In 1988, Bangladesh banned the sale and circulation of British author Salman Rushdie’s controversial novel “The Satanic Verses.”

Novelist Humayun Azad’s collection of feminist essays “Nari” (“Women”) and a novel on Islamist militancy, named after Pakistan’s national anthem “Pak Sar Zamin Saad Baad,” were prohibited by the Bangladesh government in 1992.

In 1993, feminist author Taslima Nasrin’s book “Lajja” (“Shame”) was banned for allegedly defaming Islam.
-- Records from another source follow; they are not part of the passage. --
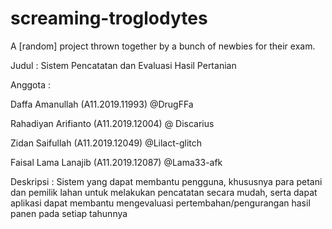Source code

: # screaming-troglodytes
A [random] project thrown together by a bunch of newbies for their exam.

Judul : Sistem Pencatatan dan Evaluasi Hasil Pertanian

Anggota :

Daffa Amanullah (A11.2019.11993) @DrugFFa

Rahadiyan Arifianto (A11.2019.12004) @ Discarius

Zidan Saifullah (A11.2019.12049) @Lilact-glitch

Faisal Lama Lanajib (A11.2019.12087) @Lama33-afk


Deskripsi : Sistem yang dapat membantu pengguna, khususnya para petani dan pemilik lahan untuk melakukan pencatatan secara mudah, serta dapat aplikasi dapat membantu mengevaluasi pertembahan/pengurangan hasil panen pada setiap tahunnya
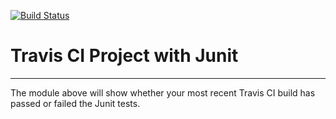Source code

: [![Build Status](https://travis-ci.org/phamhcuong95/IntelliIntro.svg?branch=master)](https://travis-ci.org/phamhcuong95/IntelliIntro)
# Travis CI Project with Junit
----------
The module above will show whether your most recent Travis CI build has passed or failed the Junit tests.
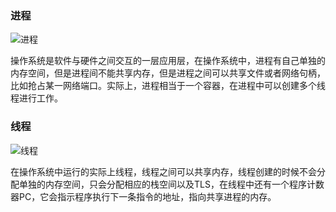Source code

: ### 进程

![进程](https://github.com/ljcan/jqBlogs/blob/master/%E8%BF%9B%E7%A8%8B.png)

操作系统是软件与硬件之间交互的一层应用层，在操作系统中，进程有自己单独的内存空间，但是进程间不能共享内存，但是进程之间可以共享文件或者网络句柄，比如抢占某一网络端口。实际上，进程相当于一个容器，在进程中可以创建多个线程进行工作。

### 线程

![线程](https://github.com/ljcan/jqBlogs/blob/master/%E7%BA%BF%E7%A8%8B.png)

在操作系统中运行的实际上线程，线程之间可以共享内存，线程创建的时候不会分配单独的内存空间，只会分配相应的栈空间以及TLS，在线程中还有一个程序计数器PC，它会指示程序执行下一条指令的地址，指向共享进程的内存。
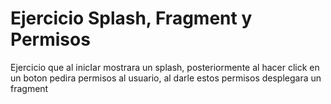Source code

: # Ejercicio Splash, Fragment y Permisos
Ejercicio que al inicIar mostrara un splash, posteriormente al hacer click en un boton pedira permisos al usuario, 
al darle estos permisos desplegara un fragment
The book is about a riot in Bangladesh following the demolition of a 16th century mosque, the Babri Masjid, in northern India.

Nasrin had her literary work proscribed a second time, when the government banned her autobiographical novel “Amar Meyebela” (“My Girlhood”) in 1999, again on the grounds that it defamed Islam. The author has been in exile for more than 20 years.

In 2016, police shut the stall of a publishing house called Badwip and arrested its publisher Shamsuzzoha Manik and two others. A case was filed against them under the Information and Communication Technology Act for publishing a book that police said defamed Islam.

In February, Bangladesh’s high court also ordered organizers of the Dhaka book fair to remove two books whose content it said was “harmful to the religious sentiment.”

Kamran Reza Chowdhury in Dhaka contributed to this report.